# How to compute the percentage of values based on multiple columns

• Python
I have a dataframe as shown in the picture and what I am trying to do is to calculate the number of occurrences based on the values in 2 columns and then calculate the percentage of the occurrences. I have tried the following code but it gives me a zero value in the end and i don't know why.

Code:
count_a2_x = (df['a1'].str.contains('b') & df['a2'].str.contains('x')).value_counts()[True]
count_a2_y = (df['a1'].str.contains('b') & df['a2'].str.contains('y')).value_counts()[True]
acc  = float(count_a2_x/ (count_a2_x + count_a2_y))

the expected output should be 3/6 = 0.5

#### Attachments

• p2.png
1.5 KB · Views: 351

Mark44
Mentor
I have a dataframe as shown in the picture and what I am trying to do is to calculate the number of occurrences based on the values in 2 columns and then calculate the percentage of the occurrences. I have tried the following code but it gives me a zero value in the end and i don't know why.

Code:
count_a2_x = (df['a1'].str.contains('b') & df['a2'].str.contains('x')).value_counts()[True]
count_a2_y = (df['a1'].str.contains('b') & df['a2'].str.contains('y')).value_counts()[True]
acc  = float(count_a2_x/ (count_a2_x + count_a2_y))

the expected output should be 3/6 = 0.5
Use and instead of &. The & operator is the bitwise and operator.

when i changed it to and it gave me this error:
ValueError: The truth value of a Series is ambiguous. Use a.empty, a.bool(), a.item(), a.any() or a.all()
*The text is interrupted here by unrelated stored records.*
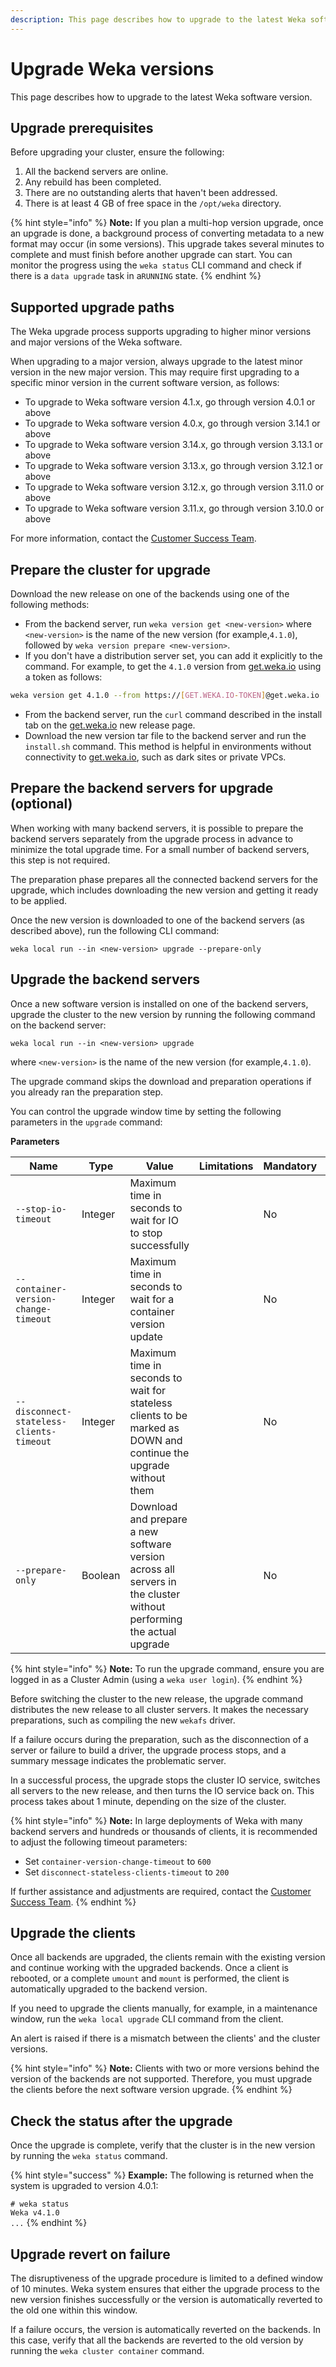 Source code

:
 ```yaml
---
description: This page describes how to upgrade to the latest Weka software version.
---
```


# Upgrade Weka versions

This page describes how to upgrade to the latest Weka software version.

## Upgrade prerequisites&#x20;

Before upgrading your cluster, ensure the following:

1. All the backend servers are online.
2. Any rebuild has been completed.
3. There are no outstanding alerts that haven't been addressed.
4. There is at least 4 GB of free space in the `/opt/weka` directory.

{% hint style="info" %}
**Note:** If you plan a multi-hop version upgrade, once an upgrade is done, a background process of converting metadata to a new format may occur (in some versions). This upgrade takes several minutes to complete and must finish before another upgrade can start. You can monitor the progress using the `weka status` CLI command and check if there is a `data upgrade` task in a`RUNNING` state.
{% endhint %}

## Supported upgrade paths

The Weka upgrade process supports upgrading to higher minor versions and major versions of the Weka software.

When upgrading to a major version, always upgrade to the latest minor version in the new major version. This may require first upgrading to a specific minor version in the current software version, as follows:

* To upgrade to Weka software version 4.1.x, go through version 4.0.1 or above
* To upgrade to Weka software version 4.0.x, go through version 3.14.1 or above
* To upgrade to Weka software version 3.14.x, go through version 3.13.1 or above
* To upgrade to Weka software version 3.13.x, go through version 3.12.1 or above
* To upgrade to Weka software version 3.12.x, go through version 3.11.0 or above
* To upgrade to Weka software version 3.11.x, go through version 3.10.0 or above

For more information, contact the [Customer Success Team](../support/getting-support-for-your-weka-system.md#contact-customer-success-team).

## Prepare the cluster for upgrade

Download the new release on one of the backends using one of the following methods:

* From the backend server, run `weka version get <new-version>` where `<new-version>` is the name of the new version (for example,`4.1.0`), followed by `weka version prepare <new-version>`.&#x20;
* If you don't have a distribution server set, you can add it explicitly to the command. For example, to get the `4.1.0` version from [get.weka.io](https://get.weka.io/ui/releases/) using a token as follows:&#x20;

```bash
weka version get 4.1.0 --from https://[GET.WEKA.IO-TOKEN]@get.weka.io
```

* From the backend server, run the `curl` command described in the install tab on the [get.weka.io](https://get.weka.io/ui/releases/) new release page.
* Download the new version tar file to the backend server and run the `install.sh` command. This method is helpful in environments without connectivity to [get.weka.io](https://get.weka.io), such as dark sites or private VPCs.

## Prepare the backend servers for upgrade (optional)

When working with many backend servers, it is possible to prepare the backend servers separately from the upgrade process in advance to minimize the total upgrade time. For a small number of backend servers, this step is not required.&#x20;

The preparation phase prepares all the connected backend servers for the upgrade, which includes downloading the new version and getting it ready to be applied.

Once the new version is downloaded to one of the backend servers (as described above), run the following CLI command:

`weka local run --in <new-version> upgrade --prepare-only`

## Upgrade the backend servers

Once a new software version is installed on one of the backend servers, upgrade the cluster to the new version by running the following command on the backend server:

`weka local run --in <new-version> upgrade`

where `<new-version>` is the name of the new version (for example,`4.1.0`).

The upgrade command skips the download and preparation operations if you already ran the preparation step.

You can control the upgrade window time by setting the following parameters in the `upgrade` command:

**Parameters**

| **Name**                                 | **Type** | **Value**                                                                                                           | **Limitations** | **Mandatory** | **Default** |
| ---------------------------------------- | -------- | ------------------------------------------------------------------------------------------------------------------- | --------------- | ------------- | ----------- |
| `--stop-io-timeout`                      | Integer  | Maximum time in seconds to wait for IO to stop successfully                                                         |                 | No            | 90          |
| `--container-version-change-timeout`     | Integer  | Maximum time in seconds to wait for a container version update                                                      |                 | No            | 180         |
| `--disconnect-stateless-clients-timeout` | Integer  | Maximum time in seconds to wait for stateless clients to be marked as DOWN and continue the upgrade without them    |                 | No            | 60          |
| `--prepare-only`                         | Boolean  | Download and prepare a new software version across all servers in the cluster without performing the actual upgrade |                 | No            | False       |

{% hint style="info" %}
**Note:** To run the upgrade command, ensure you are logged in as a Cluster Admin (using a `weka user login`).
{% endhint %}

Before switching the cluster to the new release, the upgrade command distributes the new release to all cluster servers. It makes the necessary preparations, such as compiling the new `wekafs` driver.

If a failure occurs during the preparation, such as the disconnection of a server or failure to build a driver, the upgrade process stops, and a summary message indicates the problematic server.

In a successful process, the upgrade stops the cluster IO service, switches all servers to the new release, and then turns the IO service back on. This process takes about 1 minute, depending on the size of the cluster.

{% hint style="info" %}
**Note:** In large deployments of Weka with many backend servers and hundreds or thousands of clients, it is recommended to adjust the following timeout parameters: &#x20;

* Set `container-version-change-timeout` to `600`
* Set `disconnect-stateless-clients-timeout` to `200`

If further assistance and adjustments are required, contact the [Customer Success Team](../support/getting-support-for-your-weka-system.md#contact-customer-success-team).
{% endhint %}

## Upgrade the clients

Once all backends are upgraded, the clients remain with the existing version and continue working with the upgraded backends. Once a client is rebooted, or a complete `umount` and `mount` is performed, the client is automatically upgraded to the backend version.

If you need to upgrade the clients manually, for example, in a maintenance window, run the `weka local upgrade` CLI command from the client.

An alert is raised if there is a mismatch between the clients' and the cluster versions.

{% hint style="info" %}
**Note:** Clients with two or more versions behind the version of the backends are not supported. Therefore, you must upgrade the clients before the next software version upgrade.
{% endhint %}

## Check the status after the upgrade

Once the upgrade is complete, verify that the cluster is in the new version by running the `weka status` command.

{% hint style="success" %}
**Example:** The following is returned when the system is upgraded to version 4.0.1:

`# weka status`  \
`Weka v4.1.0`   \
`...`
{% endhint %}

## Upgrade revert on failure

The disruptiveness of the upgrade procedure is limited to a defined window of 10 minutes. Weka system ensures that either the upgrade process to the new version finishes successfully or the version is automatically reverted to the old one within this window.

If a failure occurs, the version is automatically reverted on the backends. In this case, verify that all the backends are reverted to the old version by running the `weka cluster container` command.

##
and I tried now to add float and it seems to work when float is assigned in the beginning.

Code:
count_a2_x = float((df['a1'].str.contains('b') & df['a2'].str.contains('x')).value_counts()[True])
count_a2_y = float((df['a1'].str.contains('b') & df['a2'].str.contains('y')).value_counts()[True])
acc  = count_a2_x/ (count_a2_x + count_a2_y)